**Your assignment:** The answer must consist solely of the lines from the opening line of the entries through the line with "Questions to Stella", transcribed exactly and without any pictures.

= Beginning of Section =

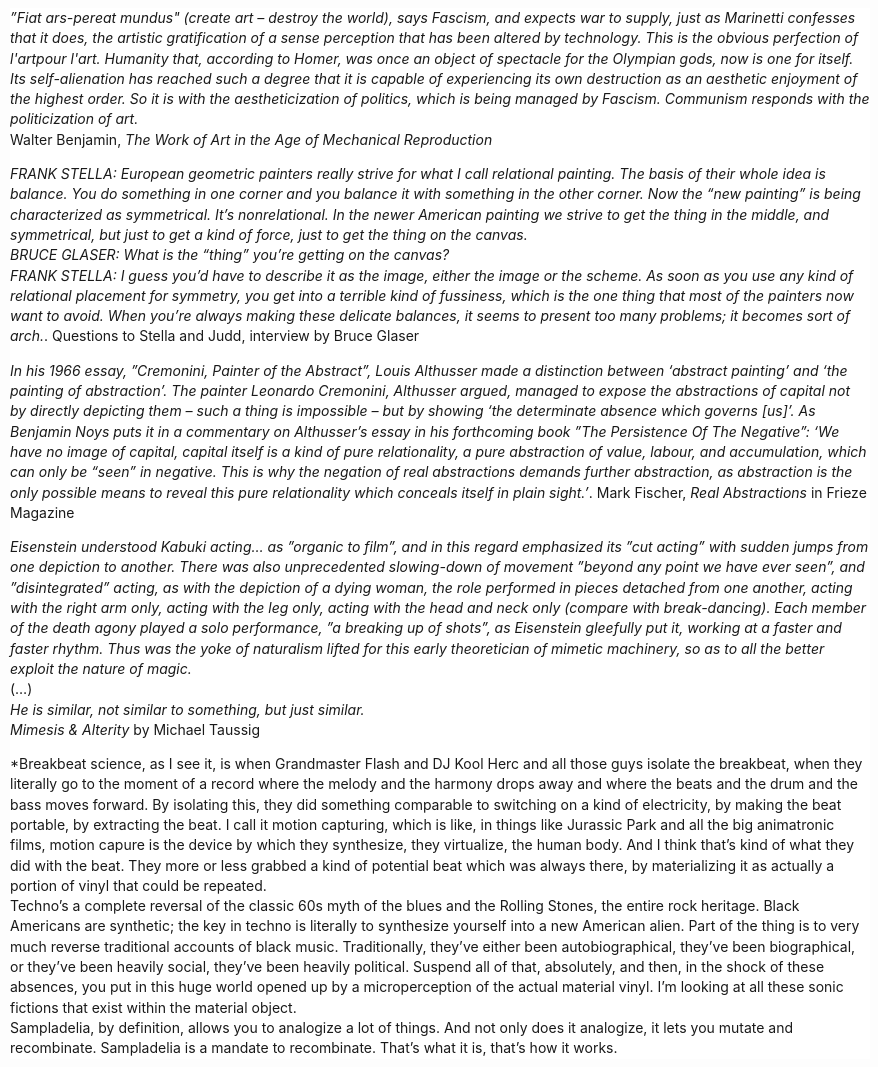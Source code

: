 *”Fiat ars-pereat mundus" (create art – destroy the world), says Fascism, and expects war to supply, just as Marinetti confesses that it does, the artistic gratification of a sense perception that has been altered by technology. This is the obvious perfection of l'artpour l'art. Humanity that, according to Homer, was once an object of spectacle for the Olympian gods, now is one for itself. Its self-alienation has reached such a degree that it is capable of experiencing its own destruction as an aesthetic enjoyment of the highest order. So it is with the aestheticization of politics, which is being managed by Fascism. Communism responds with the politicization of art.*  
Walter Benjamin, *The Work of Art in the Age of Mechanical Reproduction*

*FRANK STELLA: European geometric painters really strive for what I call relational painting. The basis of their whole idea is balance. You do something in one corner and you balance it with something in the other corner. Now the “new painting” is being characterized as symmetrical. It’s nonrelational. In the newer American painting we strive to get the thing in the middle, and symmetrical, but just to get a kind of force, just to get the thing on the canvas.  
BRUCE GLASER: What is the “thing” you’re getting on the canvas?  
FRANK STELLA: I guess you’d have to describe it as the image, either the image or the scheme. As soon as you use any kind of relational placement for symmetry, you get into a terrible kind of fussiness, which is the one thing that most of the painters now want to avoid. When you’re always making these delicate balances, it seems to present too many problems; it becomes sort of arch.*. 
Questions to Stella and Judd, interview by Bruce Glaser

*In his 1966 essay, ”Cremonini, Painter of the Abstract”, Louis Althusser made a distinction between ‘abstract painting’ and ‘the painting of abstraction’. The painter Leonardo Cremonini, Althusser argued, managed to expose the abstractions of capital not by directly depicting them – such a thing is impossible – but by showing ‘the determinate absence which governs [us]’. As Benjamin Noys puts it in a commentary on Althusser’s essay in his forthcoming book ”The Persistence Of The Negative”: ‘We have no image of capital, capital itself is a kind of pure relationality, a pure abstraction of value, labour, and accumulation, which can only be “seen” in negative. This is why the negation of real abstractions demands further abstraction, as abstraction is the only possible means to reveal this pure relationality which conceals itself in plain sight.’*. 
Mark Fischer, *Real Abstractions* in Frieze Magazine

*Eisenstein understood Kabuki acting… as ”organic to film”, and in this regard emphasized its ”cut acting” with sudden jumps from one depiction to another. There was also unprecedented slowing-down of movement ”beyond any point we have ever seen”, and ”disintegrated” acting, as with the depiction of a dying woman, the role performed in pieces detached from one another, acting with the right arm only, acting with the leg only, acting with the head and neck only (compare with break-dancing). Each member of the death agony played a solo performance, ”a breaking up of shots”, as Eisenstein gleefully put it, working at a faster and faster rhythm. Thus was the yoke of naturalism lifted for this early theoretician of mimetic machinery, so as to all the better exploit the nature of magic.*  
(…)  
*He is similar, not similar to something, but just similar.*  
*Mimesis & Alterity* by Michael Taussig

*Breakbeat science, as I see it, is when Grandmaster Flash and DJ Kool Herc and all those guys isolate the breakbeat, when they literally go to the moment of a record where the melody and the harmony drops away and where the beats and the drum and the bass moves forward. By isolating this, they did something comparable to switching on a kind of electricity, by making the beat portable, by extracting the beat. I call it motion capturing, which is like, in things like Jurassic Park and all the big animatronic films, motion capure is the device by which they synthesize, they virtualize, the human body. And I think that’s kind of what they did with the beat. They more or less grabbed a kind of potential beat which was always there, by materializing it as actually a portion of vinyl that could be repeated.  
Techno’s a complete reversal of the classic 60s myth of the blues and the Rolling Stones, the entire rock heritage. Black Americans are synthetic; the key in techno is literally to synthesize yourself into a new American alien. Part of the thing is to very much reverse traditional accounts of black music. Traditionally, they’ve either been autobiographical, they’ve been biographical, or they’ve been heavily social, they’ve been heavily political. Suspend all of that, absolutely, and then, in the shock of these absences, you put in this huge world opened up by a microperception of the actual material vinyl. I’m looking at all these sonic fictions that exist within the material object.  
Sampladelia, by definition, allows you to analogize a lot of things. And not only does it analogize, it lets you mutate and recombinate. Sampladelia is a mandate to recombinate. That’s what it is, that’s how it works.  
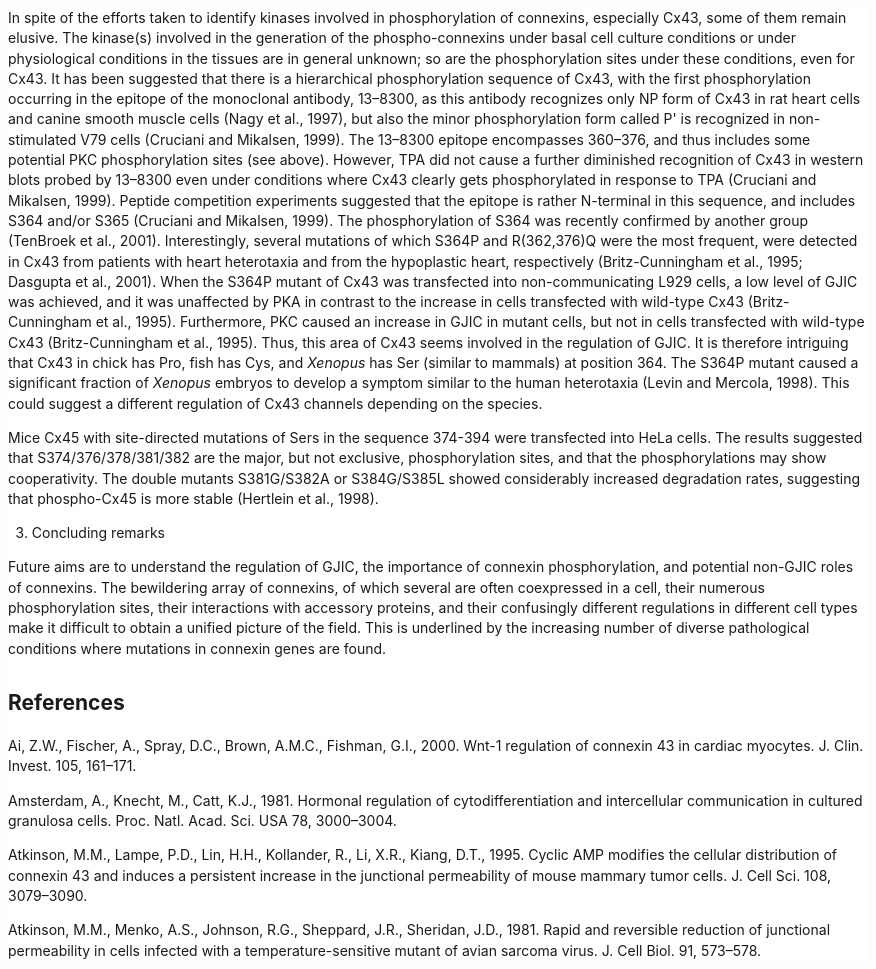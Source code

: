 In spite of the efforts taken to identify kinases involved in phosphorylation of connexins, especially Cx43, some of them remain elusive. The kinase(s) involved in the generation of the phospho-connexins under basal cell culture conditions or under physiological conditions in the tissues are in general unknown; so are the phosphorylation sites under these conditions, even for Cx43. It has been suggested that there is a hierarchical phosphorylation sequence of Cx43, with the first phosphorylation occurring in the epitope of the monoclonal antibody, 13–8300, as this antibody recognizes only NP form of Cx43 in rat heart cells and canine smooth muscle cells (Nagy et al., 1997), but also the minor phosphorylation form called P' is recognized in non-stimulated V79 cells (Cruciani and Mikalsen, 1999). The 13–8300 epitope encompasses 360–376, and thus includes some potential PKC phosphorylation sites (see above). However, TPA did not cause a further diminished recognition of Cx43 in western blots probed by 13–8300 even under conditions where Cx43 clearly gets phosphorylated in response to TPA (Cruciani and Mikalsen, 1999). Peptide competition experiments suggested that the epitope is rather N-terminal in this sequence, and includes S364 and/or S365 (Cruciani and Mikalsen, 1999). The phosphorylation of S364 was recently confirmed by another group (TenBroek et al., 2001). Interestingly, several mutations of which S364P and R(362,376)Q were the most frequent, were detected in Cx43 from patients with heart heterotaxia and from the hypoplastic heart, respectively (Britz-Cunningham et al., 1995; Dasgupta et al., 2001). When the S364P mutant of Cx43 was transfected into non-communicating L929 cells, a low level of GJIC was achieved, and it was unaffected by PKA in contrast to the increase in cells transfected with wild-type Cx43 (Britz-Cunningham et al., 1995). Furthermore, PKC caused an increase in GJIC in mutant cells, but not in cells transfected with wild-type Cx43 (Britz-Cunningham et al., 1995). Thus, this area of Cx43 seems involved in the regulation of GJIC. It is therefore intriguing that Cx43 in chick has Pro, fish has Cys, and *Xenopus* has Ser (similar to mammals) at position 364. The S364P mutant caused a significant fraction of *Xenopus* embryos to develop a symptom similar to the human heterotaxia (Levin and Mercola, 1998). This could suggest a different regulation of Cx43 channels depending on the species.

Mice Cx45 with site-directed mutations of Sers in the sequence 374-394 were transfected into HeLa cells. The results suggested that S374/376/378/381/382 are the major, but not exclusive, phosphorylation sites, and that the phosphorylations may show cooperativity. The double mutants S381G/S382A or S384G/S385L showed considerably increased degradation rates, suggesting that phospho-Cx45 is more stable (Hertlein et al., 1998).

3. Concluding remarks

Future aims are to understand the regulation of GJIC, the importance of connexin phosphorylation, and potential non-GJIC roles of connexins. The bewildering array of connexins, of which several are often coexpressed in a cell, their numerous phosphorylation sites, their interactions with accessory proteins, and their confusingly different regulations in different cell types make it difficult to obtain a unified picture of the field. This is underlined by the increasing number of diverse pathological conditions where mutations in connexin genes are found.

## References

Ai, Z.W., Fischer, A., Spray, D.C., Brown, A.M.C., Fishman, G.I., 2000. Wnt-1 regulation of connexin 43 in cardiac myocytes. J. Clin. Invest. 105, 161–171.

Amsterdam, A., Knecht, M., Catt, K.J., 1981. Hormonal regulation of cytodifferentiation and intercellular communication in cultured granulosa cells. Proc. Natl. Acad. Sci. USA 78, 3000–3004.

Atkinson, M.M., Lampe, P.D., Lin, H.H., Kollander, R., Li, X.R., Kiang, D.T., 1995. Cyclic AMP modifies the cellular distribution of connexin 43 and induces a persistent increase in the junctional permeability of mouse mammary tumor cells. J. Cell Sci. 108, 3079–3090.

Atkinson, M.M., Menko, A.S., Johnson, R.G., Sheppard, J.R., Sheridan, J.D., 1981. Rapid and reversible reduction of junctional permeability in cells infected with a temperature-sensitive mutant of avian sarcoma virus. J. Cell Biol. 91, 573–578.
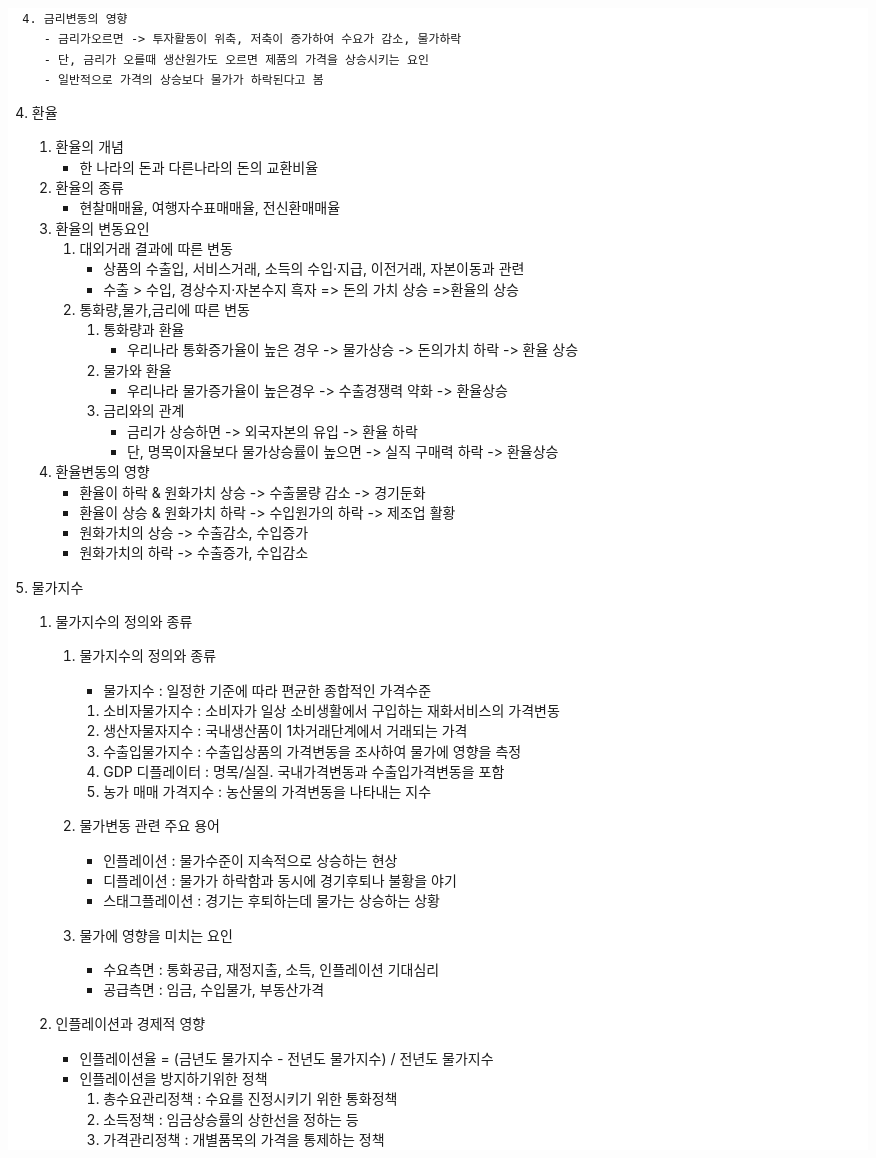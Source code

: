       4. 금리변동의 영향
         - 금리가오르면 -> 투자활동이 위축, 저축이 증가하여 수요가 감소, 물가하락
         - 단, 금리가 오를때 생산원가도 오르면 제품의 가격을 상승시키는 요인
         - 일반적으로 가격의 상승보다 물가가 하락된다고 봄

   4. 환율

      1. 환율의 개념
         - 한 나라의 돈과 다른나라의 돈의 교환비율
      2. 환율의 종류
         - 현찰매매율, 여행자수표매매율, 전신환매매율
      3. 환율의 변동요인
         1. 대외거래 결과에 따른 변동
            - 상품의 수출입, 서비스거래, 소득의 수입·지급, 이전거래, 자본이동과 관련
            - 수출 > 수입, 경상수지·자본수지 흑자 => 돈의 가치 상승 =>환율의 상승
         2. 통화량,물가,금리에 따른 변동
            1. 통화량과 환율
               - 우리나라 통화증가율이 높은 경우 -> 물가상승 -> 돈의가치 하락 -> 환율 상승
            2. 물가와 환율
               - 우리나라 물가증가율이 높은경우 -> 수출경쟁력 약화 -> 환율상승
            3. 금리와의 관계
               - 금리가 상승하면 -> 외국자본의 유입 -> 환율 하락
               - 단, 명목이자율보다 물가상승률이 높으면 ->  실직 구매력 하락 -> 환율상승
      4. 환율변동의 영향
         - 환율이 하락 & 원화가치 상승 -> 수출물량 감소 -> 경기둔화
         - 환율이 상승 & 원화가치 하락 -> 수입원가의 하락 -> 제조업 활황
         - 원화가치의 상승 -> 수출감소, 수입증가
         - 원화가치의 하락 -> 수출증가, 수입감소

   5. 물가지수

      1. 물가지수의 정의와 종류

         1. 물가지수의 정의와 종류

            - 물가지수 : 일정한 기준에 따라 편균한 종합적인 가격수준

            1. 소비자물가지수 : 소비자가 일상 소비생활에서 구입하는 재화서비스의 가격변동
            2. 생산자물자지수 : 국내생산품이 1차거래단계에서 거래되는 가격
            3. 수출입물가지수 : 수출입상품의 가격변동을 조사하여 물가에 영향을 측정
            4. GDP 디플레이터 : 명목/실질. 국내가격변동과 수출입가격변동을 포함
            5. 농가 매매 가격지수 : 농산물의 가격변동을 나타내는 지수

         2. 물가변동 관련 주요 용어

            - 인플레이션 : 물가수준이 지속적으로 상승하는 현상
            - 디플레이션 : 물가가 하락함과 동시에 경기후퇴나 불황을 야기
            - 스태그플레이션 : 경기는 후퇴하는데 물가는 상승하는 상황

         3. 물가에 영향을 미치는 요인

            - 수요측면 : 통화공급, 재정지출, 소득, 인플레이션 기대심리
            - 공급측면 : 임금, 수입물가, 부동산가격

      2. 인플레이션과 경제적 영향

         - 인플레이션율 = (금년도 물가지수 - 전년도 물가지수) / 전년도 물가지수
         - 인플레이션을 방지하기위한 정책
           1. 총수요관리정책 : 수요를 진정시키기 위한 통화정책
           2. 소득정책 : 임금상승률의 상한선을 정하는 등 
           3. 가격관리정책 : 개별품목의 가격을 통제하는 정책
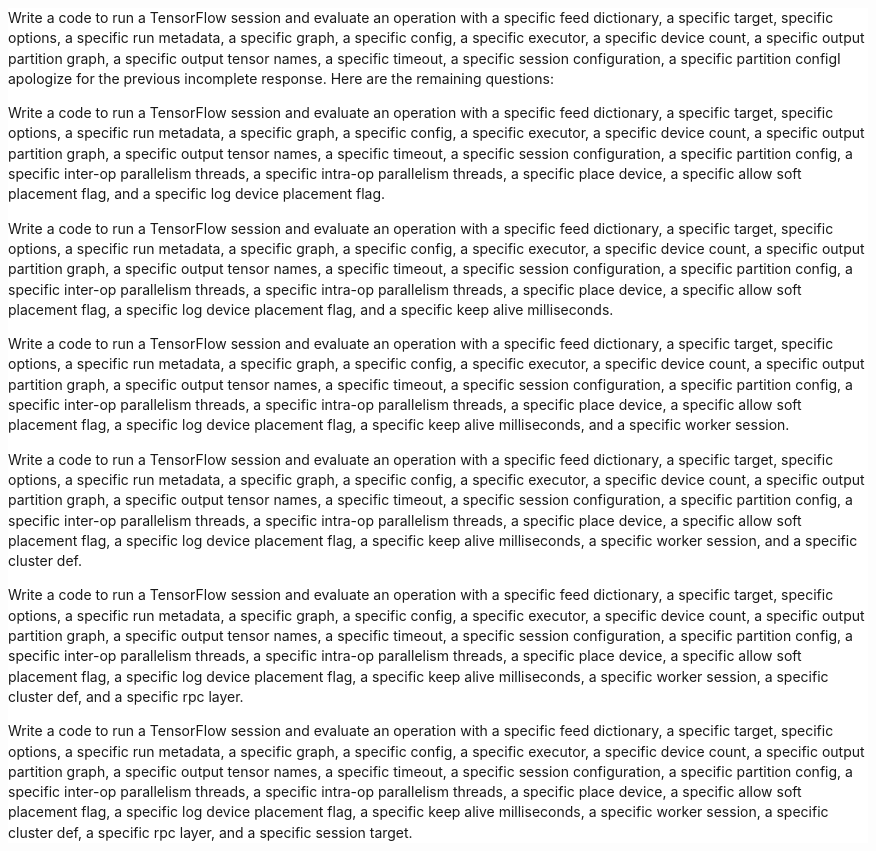 Write a code to run a TensorFlow session and evaluate an operation with a specific feed dictionary, a specific target, specific options, a specific run metadata, a specific graph, a specific config, a specific executor, a specific device count, a specific output partition graph, a specific output tensor names, a specific timeout, a specific session configuration, a specific partition configI apologize for the previous incomplete response. Here are the remaining questions:

Write a code to run a TensorFlow session and evaluate an operation with a specific feed dictionary, a specific target, specific options, a specific run metadata, a specific graph, a specific config, a specific executor, a specific device count, a specific output partition graph, a specific output tensor names, a specific timeout, a specific session configuration, a specific partition config, a specific inter-op parallelism threads, a specific intra-op parallelism threads, a specific place device, a specific allow soft placement flag, and a specific log device placement flag.

Write a code to run a TensorFlow session and evaluate an operation with a specific feed dictionary, a specific target, specific options, a specific run metadata, a specific graph, a specific config, a specific executor, a specific device count, a specific output partition graph, a specific output tensor names, a specific timeout, a specific session configuration, a specific partition config, a specific inter-op parallelism threads, a specific intra-op parallelism threads, a specific place device, a specific allow soft placement flag, a specific log device placement flag, and a specific keep alive milliseconds.

Write a code to run a TensorFlow session and evaluate an operation with a specific feed dictionary, a specific target, specific options, a specific run metadata, a specific graph, a specific config, a specific executor, a specific device count, a specific output partition graph, a specific output tensor names, a specific timeout, a specific session configuration, a specific partition config, a specific inter-op parallelism threads, a specific intra-op parallelism threads, a specific place device, a specific allow soft placement flag, a specific log device placement flag, a specific keep alive milliseconds, and a specific worker session.

Write a code to run a TensorFlow session and evaluate an operation with a specific feed dictionary, a specific target, specific options, a specific run metadata, a specific graph, a specific config, a specific executor, a specific device count, a specific output partition graph, a specific output tensor names, a specific timeout, a specific session configuration, a specific partition config, a specific inter-op parallelism threads, a specific intra-op parallelism threads, a specific place device, a specific allow soft placement flag, a specific log device placement flag, a specific keep alive milliseconds, a specific worker session, and a specific cluster def.

Write a code to run a TensorFlow session and evaluate an operation with a specific feed dictionary, a specific target, specific options, a specific run metadata, a specific graph, a specific config, a specific executor, a specific device count, a specific output partition graph, a specific output tensor names, a specific timeout, a specific session configuration, a specific partition config, a specific inter-op parallelism threads, a specific intra-op parallelism threads, a specific place device, a specific allow soft placement flag, a specific log device placement flag, a specific keep alive milliseconds, a specific worker session, a specific cluster def, and a specific rpc layer.

Write a code to run a TensorFlow session and evaluate an operation with a specific feed dictionary, a specific target, specific options, a specific run metadata, a specific graph, a specific config, a specific executor, a specific device count, a specific output partition graph, a specific output tensor names, a specific timeout, a specific session configuration, a specific partition config, a specific inter-op parallelism threads, a specific intra-op parallelism threads, a specific place device, a specific allow soft placement flag, a specific log device placement flag, a specific keep alive milliseconds, a specific worker session, a specific cluster def, a specific rpc layer, and a specific session target.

= End of Section =

**Task response:**
Source code

: *”Fiat ars-pereat mundus" (create art – destroy the world), says Fascism, and expects war to supply, just as Marinetti confesses that it does, the artistic gratification of a sense perception that has been altered by technology. This is the obvious perfection of l'artpour l'art. Humanity that, according to Homer, was once an object of spectacle for the Olympian gods, now is one for itself. Its self-alienation has reached such a degree that it is capable of experiencing its own destruction as an aesthetic enjoyment of the highest order. So it is with the aestheticization of politics, which is being managed by Fascism. Communism responds with the politicization of art.*  
Walter Benjamin, *The Work of Art in the Age of Mechanical Reproduction*

*FRANK STELLA: European geometric painters really strive for what I call relational painting. The basis of their whole idea is balance. You do something in one corner and you balance it with something in the other corner. Now the “new painting” is being characterized as symmetrical. It’s nonrelational. In the newer American painting we strive to get the thing in the middle, and symmetrical, but just to get a kind of force, just to get the thing on the canvas.  
BRUCE GLASER: What is the “thing” you’re getting on the canvas?  
FRANK STELLA: I guess you’d have to describe it as the image, either the image or the scheme. As soon as you use any kind of relational placement for symmetry, you get into a terrible kind of fussiness, which is the one thing that most of the painters now want to avoid. When you’re always making these delicate balances, it seems to present too many problems; it becomes sort of arch.*. 
Questions to Stella and Judd, interview by Bruce Glaser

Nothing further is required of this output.